Work required:
Please look for the string "GDSC" below and report every line in which it occurs.

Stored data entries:
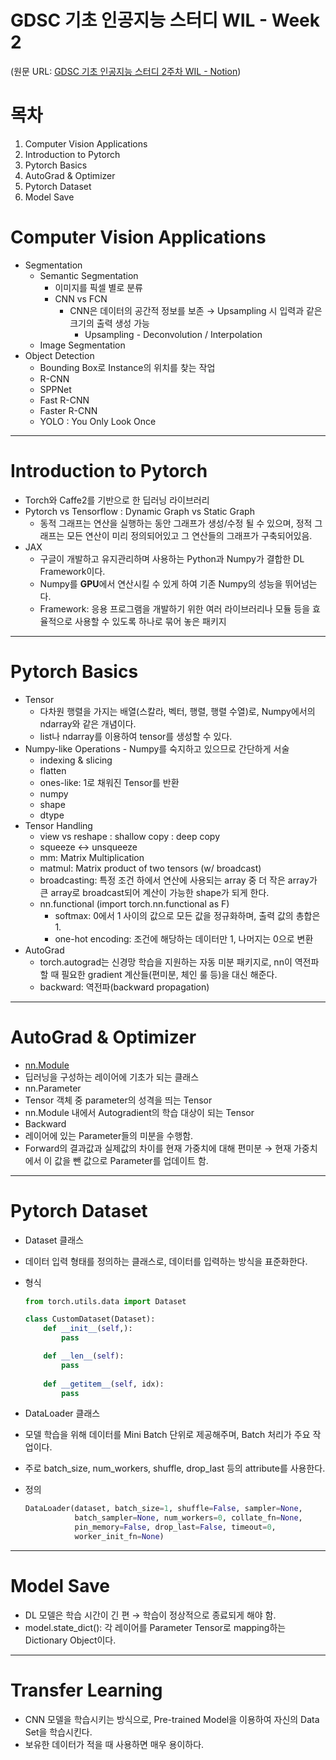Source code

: # GDSC 기초 인공지능 스터디 WIL - Week 2

(원문 URL: [GDSC 기초 인공지능 스터디 2주차 WIL - Notion](https://goomseo.notion.site/Week2-fb9fbc6ffd8d4a569ad2e1eda99643cc?pvs=4))

# 목차

1. Computer Vision Applications
2. Introduction to Pytorch
3. Pytorch Basics
4. AutoGrad & Optimizer
5. Pytorch Dataset
6. Model Save

# Computer Vision Applications

- Segmentation
    - Semantic Segmentation
        - 이미지를 픽셀 별로 분류
        - CNN vs FCN
            - CNN은 데이터의 공간적 정보를 보존 → Upsampling 시 입력과 같은 크기의 출력 생성 가능
                - Upsampling - Deconvolution / Interpolation
    - Image Segmentation
- Object Detection
    - Bounding Box로 Instance의 위치를 찾는 작업
    - R-CNN
    - SPPNet
    - Fast R-CNN
    - Faster R-CNN
    - YOLO : You Only Look Once

---

# Introduction to Pytorch

- Torch와 Caffe2를 기반으로 한 딥러닝 라이브러리
- Pytorch vs Tensorflow : Dynamic Graph vs Static Graph
    - 동적 그래프는 연산을 실행하는 동안 그래프가 생성/수정 될 수 있으며, 정적 그래프는 모든 연산이 미리 정의되어있고 그 연산들의 그래프가 구축되어있음.
- JAX
    - 구글이 개발하고 유지관리하며 사용하는 Python과 Numpy가 결합한 DL Framework이다.
    - Numpy를 **GPU**에서 연산시킬 수 있게 하여 기존 Numpy의 성능을 뛰어넘는다.
    - Framework: 응용 프로그램을 개발하기 위한 여러 라이브러리나 모듈 등을 효율적으로 사용할 수 있도록 하나로 묶어 놓은 패키지

---

# Pytorch Basics

- Tensor
    - 다차원 행렬을 가지는 배열(스칼라, 벡터, 행렬, 행렬 수열)로, Numpy에서의 ndarray와 같은 개념이다.
    - list나 ndarray를 이용하여 tensor를 생성할 수 있다.
- Numpy-like Operations - Numpy를 숙지하고 있으므로 간단하게 서술
    - indexing & slicing
    - flatten
    - ones-like: 1로 채워진 Tensor를 반환
    - numpy
    - shape
    - dtype
- Tensor Handling
    - view vs reshape : shallow copy : deep copy
    - squeeze ↔ unsqueeze
    - mm: Matrix Multiplication
    - matmul: Matrix product of two tensors (w/ broadcast)
    - broadcasting: 특정 조건 하에서 연산에 사용되는 array 중 더 작은 array가 큰 array로 broadcast되어 계산이 가능한 shape가 되게 한다.
    - nn.functional (import torch.nn.functional as F)
        - softmax: 0에서 1 사이의 값으로 모든 값을 정규화하며, 출력 값의 총합은 1.
        - one-hot encoding: 조건에 해당하는 데이터만 1, 나머지는 0으로 변환
- AutoGrad
    - torch.autograd는 신경망 학습을 지원하는 자동 미분 패키지로, nn이 역전파 할 때 필요한 gradient 계산들(편미분, 체인 룰 등)을 대신 해준다.
    - backward: 역전파(backward propagation)

---

# AutoGrad & Optimizer

- [nn.Module](https://pytorch.org/docs/stable/generated/torch.nn.Module.html)
- 딥러닝을 구성하는 레이어에 기초가 되는 클래스
- nn.Parameter
- Tensor 객체 중 parameter의 성격을 띄는 Tensor
- nn.Module 내에서 Autogradient의 학습 대상이 되는 Tensor
- Backward
- 레이어에 있는 Parameter들의 미분을 수행함.
- Forward의 결과값과 실제값의 차이를 현재 가중치에 대해 편미분 → 현재 가중치에서 이 값을 뺀 값으로 Parameter를 업데이트 함.

---

# Pytorch Dataset

- Dataset 클래스
- 데이터 입력 형태를 정의하는 클래스로, 데이터를 입력하는 방식을 표준화한다.
- 형식
    
    ```python
    from torch.utils.data import Dataset
    
    class CustomDataset(Dataset):
        def __init__(self,):
            pass
    
        def __len__(self):
            pass
        
        def __getitem__(self, idx):
            pass
    ```
    
- DataLoader 클래스
- 모델 학습을 위해 데이터를 Mini Batch 단위로 제공해주며, Batch 처리가 주요 작업이다.
- 주로 batch_size, num_workers, shuffle, drop_last 등의 attribute를 사용한다.
- 정의
    
    ```python
    DataLoader(dataset, batch_size=1, shuffle=False, sampler=None,
               batch_sampler=None, num_workers=0, collate_fn=None,
               pin_memory=False, drop_last=False, timeout=0,
               worker_init_fn=None)
    ```
    

---

# Model Save

- DL 모델은 학습 시간이 긴 편 → 학습이 정상적으로 종료되게 해야 함.
- model.state_dict(): 각 레이어를 Parameter Tensor로 mapping하는 Dictionary Object이다.

---

# Transfer Learning

- CNN 모델을 학습시키는 방식으로, Pre-trained Model을 이용하여 자신의 Data Set을 학습시킨다.
- 보유한 데이터가 적을 때 사용하면 매우 용이하다.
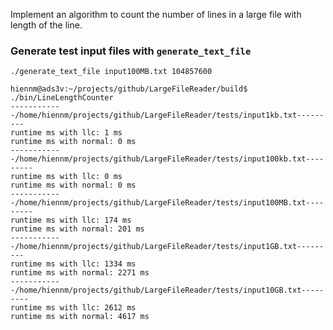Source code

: Implement an algorithm to count the number of lines in a large file with length of the line.


### Generate test input files with `generate_text_file`
```
./generate_text_file input100MB.txt 104857600
```


```
hiennm@ads3v:~/projects/github/LargeFileReader/build$ ./bin/LineLengthCounter 
------------/home/hiennm/projects/github/LargeFileReader/tests/input1kb.txt---------
runtime ms with llc: 1 ms
runtime ms with normal: 0 ms
------------/home/hiennm/projects/github/LargeFileReader/tests/input100kb.txt---------
runtime ms with llc: 0 ms
runtime ms with normal: 0 ms
------------/home/hiennm/projects/github/LargeFileReader/tests/input100MB.txt---------
runtime ms with llc: 174 ms
runtime ms with normal: 201 ms
------------/home/hiennm/projects/github/LargeFileReader/tests/input1GB.txt---------
runtime ms with llc: 1334 ms
runtime ms with normal: 2271 ms
------------/home/hiennm/projects/github/LargeFileReader/tests/input10GB.txt---------
runtime ms with llc: 2612 ms
runtime ms with normal: 4617 ms
```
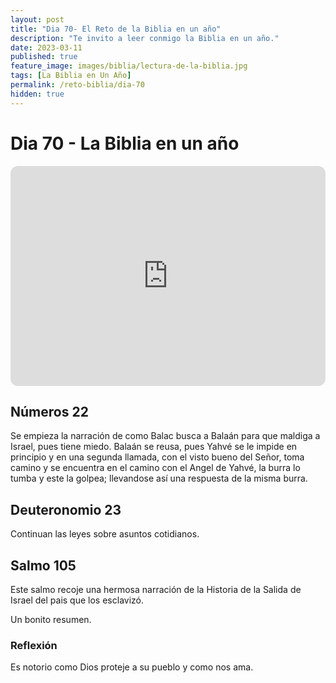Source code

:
 ```yaml
---
layout: post
title: "Dia 70- El Reto de la Biblia en un año"
description: "Te invito a leer conmigo la Biblia en un año."
date: 2023-03-11
published: true
feature_image: images/biblia/lectura-de-la-biblia.jpg
tags: [La Biblia en Un Año]
permalink: /reto-biblia/dia-70
hidden: true
---
```


# Dia 70 - La Biblia en un año
<iframe style="border-radius:12px" src="https://open.spotify.com/embed/episode/78t0WACplIfffT2fIZ51CN?utm_source=generator" width="100%" height="352" frameBorder="0" allowfullscreen="" allow="autoplay; clipboard-write; encrypted-media; fullscreen; picture-in-picture" loading="lazy"></iframe>

## Números 22
Se empieza la narración de como Balac busca a Balaán para que maldiga a Israel, pues tiene miedo. Balaán se reusa, pues Yahvé se le impide en principio y en una segunda llamada, con el visto bueno del Señor, toma camino y se encuentra en el camino con el Angel de Yahvé, la burra lo tumba y este la golpea; llevandose así una respuesta de la misma burra.

## Deuteronomio 23
Continuan las leyes sobre asuntos cotidianos.

## Salmo 105
Este salmo recoje una hermosa narración de la Historia de la Salida de Israel del pais que los esclavizó.

Un bonito resumen.

### Reflexión
Es notorio como Dios proteje a su pueblo y como nos ama.






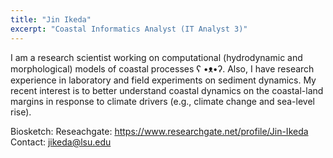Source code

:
 ```yaml
---
title: "Jin Ikeda"
excerpt: "Coastal Informatics Analyst (IT Analyst 3)"
---
```


I am a research scientist working on computational (hydrodynamic and morphological) models of coastal processes ʕ •ᴥ•ʔ. Also, I have research experience in laboratory and field experiments on sediment dynamics. My recent interest is to better understand coastal dynamics on the coastal-land margins in response to climate drivers (e.g., climate change and sea-level rise).

Biosketch:
Reseachgate: https://www.researchgate.net/profile/Jin-Ikeda
Contact: jikeda@lsu.edu
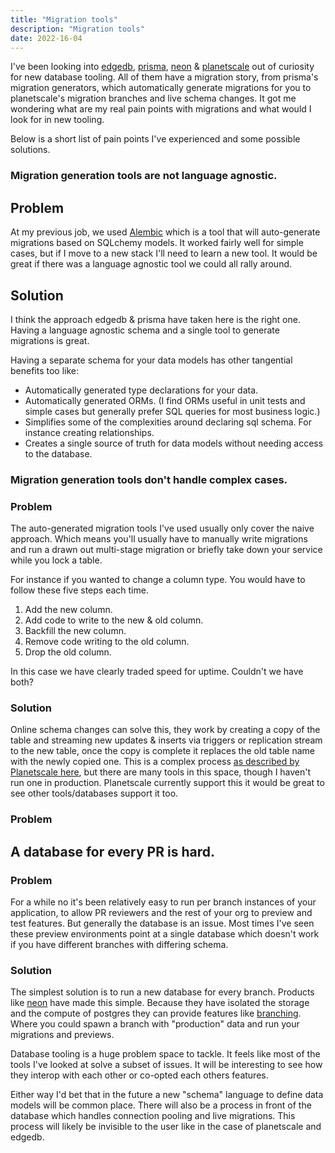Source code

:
 ```yaml
---
title: "Migration tools"
description: "Migration tools"
date: 2022-16-04
---
```


I've been looking into [edgedb](https://www.edgedb.com/), [prisma](https://www.prisma.io/), [neon](https://neon.tech/) & [planetscale](https://planetscale.com/) out of curiosity for new database tooling. All of them have a migration story, from prisma's migration generators, which automatically generate migrations for you to planetscale's migration branches and live schema changes. It got me wondering what are my real pain points with migrations and what would I look for in new tooling.

Below is a short list of pain points I've experienced and some possible solutions.

### Migration generation tools are not language agnostic. 

## Problem 

At my previous job, we used [Alembic](https://alembic.sqlalchemy.org/en/latest/) which is a tool that will auto-generate migrations based on SQLchemy models. It worked fairly well for simple cases, but if I move to a new stack I'll need to learn a new tool. It would be great if there was a language agnostic tool we could all rally around.

## Solution

I think the approach edgedb & prisma have taken here is the right one. Having a language agnostic schema and a single tool to generate migrations is great. 

Having a separate schema for your data models has other tangential benefits too like:

* Automatically generated type declarations for your data.
* Automatically generated ORMs. (I find ORMs useful in unit tests and simple cases but generally prefer SQL queries for most business logic.)
* Simplifies some of the complexities around declaring sql schema. For instance creating relationships.
* Creates a single source of truth for data models without needing access to the database.

### Migration generation tools don't handle complex cases.

### Problem

The auto-generated migration tools I've used usually only cover the naive approach. Which means you'll usually have to manually write migrations and run a drawn out multi-stage migration or briefly take down your service while you lock a table.

For instance if you wanted to change a column type.
You would have to follow these five steps each time.

1. Add the new column.
2. Add code to write to the new & old column. 
3. Backfill the new column.                 
4. Remove code writing to the old column.
5. Drop the old column.

In this case we have clearly traded speed for uptime. Couldn't we have both?

### Solution

Online schema changes can solve this, they work by creating a copy of the table and streaming new updates & inserts via triggers or replication stream to the new table, once the copy is complete it replaces the old table name with the newly copied one. This is a complex process [as described by Planetscale here](https://planetscale.com/docs/learn/how-online-schema-change-tools-work), but there are many tools in this space, though I haven't run one in production. Planetscale currently support this it would be great to see other tools/databases support it too.

### Problem

## A database for every PR is hard.

### Problem

For a while no it's been relatively easy to run per branch instances of your application, to allow PR reviewers and the rest of your org to preview and test features. But generally the database is an issue. Most times I've seen these preview environments point at a single database which doesn't work if you have different branches with differing schema.

### Solution

The simplest solution is to run a new database for every branch. Products like [neon](https://neon.tech) have made this simple. Because they have isolated the storage and the compute of postgres they can provide features like [branching](https://neon.tech/docs/conceptual-guides/branching/). Where you could spawn a branch with "production" data and run your migrations and previews.

Database tooling is a huge problem space to tackle. It feels like most of the tools I've looked at solve a subset of issues. It will be interesting to see how they interop with each other or co-opted each others features. 

Either way I'd bet that in the future a new "schema" language to define data models will be common place. There will also be a process in front of the database which handles connection pooling and live migrations. This process will likely be invisible to the user like in the case of planetscale and edgedb.

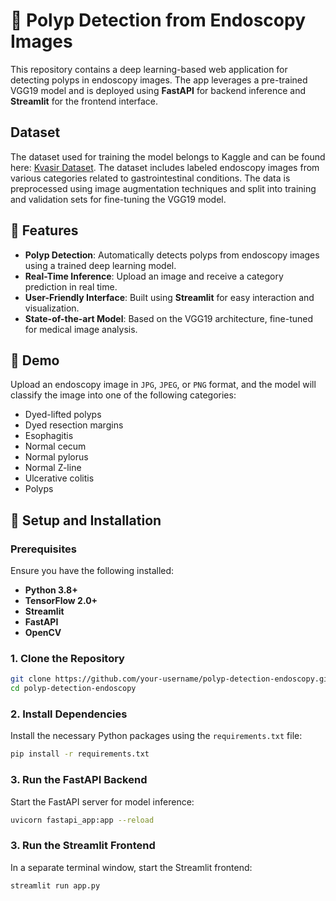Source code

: # 🔬 Polyp Detection from Endoscopy Images

This repository contains a deep learning-based web application for detecting polyps in endoscopy images. The app leverages a pre-trained VGG19 model and is deployed using **FastAPI** for backend inference and **Streamlit** for the frontend interface.


## Dataset
The dataset used for training the model belongs to Kaggle and can be found here: [Kvasir Dataset](https://www.kaggle.com/datasets/meetnagadia/kvasir-dataset). The dataset includes labeled endoscopy images from various categories related to gastrointestinal conditions. The data is preprocessed using image augmentation techniques and split into training and validation sets for fine-tuning the VGG19 model.

## 🌟 Features
- **Polyp Detection**: Automatically detects polyps from endoscopy images using a trained deep learning model.
- **Real-Time Inference**: Upload an image and receive a category prediction in real time.
- **User-Friendly Interface**: Built using **Streamlit** for easy interaction and visualization.
- **State-of-the-art Model**: Based on the VGG19 architecture, fine-tuned for medical image analysis.

## 🚀 Demo
Upload an endoscopy image in `JPG`, `JPEG`, or `PNG` format, and the model will classify the image into one of the following categories:
- Dyed-lifted polyps
- Dyed resection margins
- Esophagitis
- Normal cecum
- Normal pylorus
- Normal Z-line
- Ulcerative colitis
- Polyps

## 🔧 Setup and Installation

### Prerequisites
Ensure you have the following installed:
- **Python 3.8+**
- **TensorFlow 2.0+**
- **Streamlit**
- **FastAPI**
- **OpenCV**

### 1. Clone the Repository
```bash
git clone https://github.com/your-username/polyp-detection-endoscopy.git
cd polyp-detection-endoscopy
```

### 2. Install Dependencies

Install the necessary Python packages using the `requirements.txt` file:

```bash
pip install -r requirements.txt
```

### 3. Run the FastAPI Backend
Start the FastAPI server for model inference:

```bash
uvicorn fastapi_app:app --reload
```

### 3. Run the Streamlit Frontend
In a separate terminal window, start the Streamlit frontend:

```bash
streamlit run app.py
```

The answer:
: # GDSC 기초 인공지능 스터디 WIL - Week 2
(원문 URL: [GDSC 기초 인공지능 스터디 2주차 WIL - Notion](https://goomseo.notion.site/Week2-fb9fbc6ffd8d4a569ad2e1eda99643cc?pvs=4))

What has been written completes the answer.